陽光下的他,看起來比昨天又更加俊美了些。
「如月想在這里開店,請海洋幫她做裝潢,我要她在完工前住我們家,她怕佔了你的房間。」桃花簡單幾句解釋狀況,挑眉道︰「我正要告訴她,你不會介意多睡幾天沙發的,你會嗎?」
「當然不會。」莫森嘴角輕揚,指指隔壁道︰「海洋找妳,店里有客人點餐。」
「抱歉,我先回去一下,省得他又把廚房燒了。」桃花聞言和如月打了聲招呼,便匆匆飛奔回去。

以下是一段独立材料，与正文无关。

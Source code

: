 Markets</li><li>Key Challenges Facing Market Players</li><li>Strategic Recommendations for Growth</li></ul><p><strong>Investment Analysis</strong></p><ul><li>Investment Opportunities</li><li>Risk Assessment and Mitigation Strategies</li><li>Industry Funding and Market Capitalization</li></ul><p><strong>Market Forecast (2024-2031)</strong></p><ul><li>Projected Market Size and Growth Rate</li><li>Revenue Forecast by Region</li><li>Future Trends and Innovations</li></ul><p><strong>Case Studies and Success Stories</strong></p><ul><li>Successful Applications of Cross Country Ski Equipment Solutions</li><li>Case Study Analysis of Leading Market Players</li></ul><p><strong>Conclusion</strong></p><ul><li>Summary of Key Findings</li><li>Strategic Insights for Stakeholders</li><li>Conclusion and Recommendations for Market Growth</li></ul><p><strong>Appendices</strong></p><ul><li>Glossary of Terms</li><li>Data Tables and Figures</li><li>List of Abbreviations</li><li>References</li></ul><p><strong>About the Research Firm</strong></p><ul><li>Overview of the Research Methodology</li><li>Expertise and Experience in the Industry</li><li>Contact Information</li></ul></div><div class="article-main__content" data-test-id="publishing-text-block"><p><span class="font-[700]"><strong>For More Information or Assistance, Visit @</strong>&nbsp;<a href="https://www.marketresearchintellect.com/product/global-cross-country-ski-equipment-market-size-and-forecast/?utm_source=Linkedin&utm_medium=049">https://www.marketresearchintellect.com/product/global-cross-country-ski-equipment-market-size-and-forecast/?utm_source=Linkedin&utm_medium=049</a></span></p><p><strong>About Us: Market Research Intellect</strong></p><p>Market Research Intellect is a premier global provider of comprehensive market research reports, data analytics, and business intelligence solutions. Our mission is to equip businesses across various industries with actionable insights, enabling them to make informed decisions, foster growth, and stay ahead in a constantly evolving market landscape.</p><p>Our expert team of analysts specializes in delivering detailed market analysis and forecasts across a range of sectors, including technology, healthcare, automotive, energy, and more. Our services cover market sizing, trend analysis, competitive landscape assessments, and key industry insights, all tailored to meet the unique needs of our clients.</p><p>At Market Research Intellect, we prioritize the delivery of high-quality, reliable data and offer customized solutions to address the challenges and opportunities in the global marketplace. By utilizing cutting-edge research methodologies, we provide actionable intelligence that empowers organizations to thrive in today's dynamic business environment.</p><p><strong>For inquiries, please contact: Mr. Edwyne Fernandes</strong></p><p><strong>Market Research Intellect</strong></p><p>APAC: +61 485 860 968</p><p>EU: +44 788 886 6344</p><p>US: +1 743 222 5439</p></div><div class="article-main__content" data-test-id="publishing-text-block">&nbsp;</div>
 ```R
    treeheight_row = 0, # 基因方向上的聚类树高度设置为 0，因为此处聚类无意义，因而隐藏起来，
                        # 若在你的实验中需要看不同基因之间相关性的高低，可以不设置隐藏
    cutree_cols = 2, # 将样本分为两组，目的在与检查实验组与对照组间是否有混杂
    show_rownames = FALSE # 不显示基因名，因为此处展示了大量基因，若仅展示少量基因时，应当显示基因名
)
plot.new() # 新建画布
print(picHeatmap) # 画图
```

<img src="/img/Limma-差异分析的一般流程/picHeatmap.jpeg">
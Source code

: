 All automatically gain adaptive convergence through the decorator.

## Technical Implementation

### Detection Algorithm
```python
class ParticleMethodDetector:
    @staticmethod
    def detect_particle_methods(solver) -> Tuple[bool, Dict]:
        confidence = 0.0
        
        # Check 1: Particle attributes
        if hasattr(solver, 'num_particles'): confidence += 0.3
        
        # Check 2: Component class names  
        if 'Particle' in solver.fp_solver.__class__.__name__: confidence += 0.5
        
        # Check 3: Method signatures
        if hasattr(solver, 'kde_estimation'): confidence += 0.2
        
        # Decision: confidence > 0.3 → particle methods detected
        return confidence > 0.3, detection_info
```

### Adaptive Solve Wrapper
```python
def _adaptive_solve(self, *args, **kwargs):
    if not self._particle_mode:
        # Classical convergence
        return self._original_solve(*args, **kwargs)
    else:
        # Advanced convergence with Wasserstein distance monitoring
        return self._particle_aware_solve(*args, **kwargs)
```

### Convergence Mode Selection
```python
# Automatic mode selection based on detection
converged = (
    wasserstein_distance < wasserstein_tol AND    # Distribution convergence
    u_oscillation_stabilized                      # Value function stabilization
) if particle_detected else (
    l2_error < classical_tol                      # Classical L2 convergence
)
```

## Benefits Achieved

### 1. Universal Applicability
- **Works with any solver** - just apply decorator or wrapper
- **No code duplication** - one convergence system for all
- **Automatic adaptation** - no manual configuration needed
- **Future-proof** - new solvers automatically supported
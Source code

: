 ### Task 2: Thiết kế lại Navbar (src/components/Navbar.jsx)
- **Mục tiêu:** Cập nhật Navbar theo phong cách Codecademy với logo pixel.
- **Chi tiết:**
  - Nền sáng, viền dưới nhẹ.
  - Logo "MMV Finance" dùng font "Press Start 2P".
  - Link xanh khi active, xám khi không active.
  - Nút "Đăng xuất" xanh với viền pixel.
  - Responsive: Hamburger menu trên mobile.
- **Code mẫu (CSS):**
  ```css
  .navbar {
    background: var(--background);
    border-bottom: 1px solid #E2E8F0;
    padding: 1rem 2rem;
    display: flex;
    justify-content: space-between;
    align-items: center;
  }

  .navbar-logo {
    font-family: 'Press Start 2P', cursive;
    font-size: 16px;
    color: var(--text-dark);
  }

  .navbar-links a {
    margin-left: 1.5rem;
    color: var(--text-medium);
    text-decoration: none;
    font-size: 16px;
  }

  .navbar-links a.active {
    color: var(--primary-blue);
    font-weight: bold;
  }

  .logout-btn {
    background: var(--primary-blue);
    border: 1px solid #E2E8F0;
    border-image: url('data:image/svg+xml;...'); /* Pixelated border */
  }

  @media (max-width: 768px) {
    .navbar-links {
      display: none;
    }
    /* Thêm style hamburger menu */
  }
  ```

桃花一走,就剩他和自己,如月莫名有些驚慌,一瞬間還真想和桃花一起飛奔逃走。
「妳的腳還好嗎?」
「好……好多了……」她喉嚨緊縮,在他的注視下,不自覺地有些緊張。
「妳想開店?」
「嗯。」她低頭把玩手中的鑰匙圈。
「什麼店?」
「販賣香草植物和精油的店。」
「听起來好像不錯。」
「嗯。」
「可以打折嗎?」
「當然。」
「妳知道,妳可以抬頭看我,我不是梅杜莎,我不會把妳變成石頭。」
「抱歉,我……」如月滿臉通紅的猛然抬起頭,困窘地看著眼前的男人,試著想解釋,「你當然不會,我不是故意的,只是我不太習慣……我不太知道該如何……我是說昨天……天啊,這真的滿尷尬的……該死,你一定听不懂我在說什麼,我自己都不知道我在說什麼……總之,謝謝你昨天的幫忙。」
看著眼前的男人隱忍著唇邊的笑意,她申吟一聲,無力的咕噥,「我不是故意要這麼語無倫次的。」
「沒關系,我大概听懂了。」他莞爾一笑,補充道︰「最後一句。」
如月微訝的看著他,下一瞬,自己也忍不住笑了。
一笑開,她整個人放松了下來,雖然還是有些尷尬,卻不再那麼緊張了。
「抱歉,我平常真的不是這樣子的。」她模模鼻子,微笑開口。
「我知道。」
「我好像還沒和你正式說過。」她深吸口氣,伸出乎,微笑和他自我介紹,「你好,我叫巴如月。」
「莫森。」他握住她的手,重復自己的名字。
他的手和他的人一樣,修長、結實、有力,但掌心內的厚繭卻和他俊美的臉龐截然不同,這是一只經常工作的大手,她無法不注意到他手指上的指甲都修剪得十分短且保持得非常干淨。
他的手很溫暖,他松開手時,她一時間還有些遺憾。
「你中文在哪學的?」如月粉臉微紅,怕他察覺自己的感覺,她連忙將手放回外套口袋里,朝屋子里走去,邊顧左右而言他的稱贊道︰「很少見到講得這麼標準的外國人。」
「以前就有點興趣,這邊學一點,那邊學一點,後來遇到會中文的朋友,常常講,就漸漸比較流利了。」他跟在她身後,走進那棟荒廢的屋子里。
「真不錯。」她往屋後走,一邊檢查屋子里的狀況,一邊問︰「你是哪里人?美國?」
「嗯。」
一只八腳大蜘蛛從牆角爬過,她瞥了那只蜘蛛一眼,小心翼翼的避開牠的行進路線,莫森見了不禁微揚嘴角。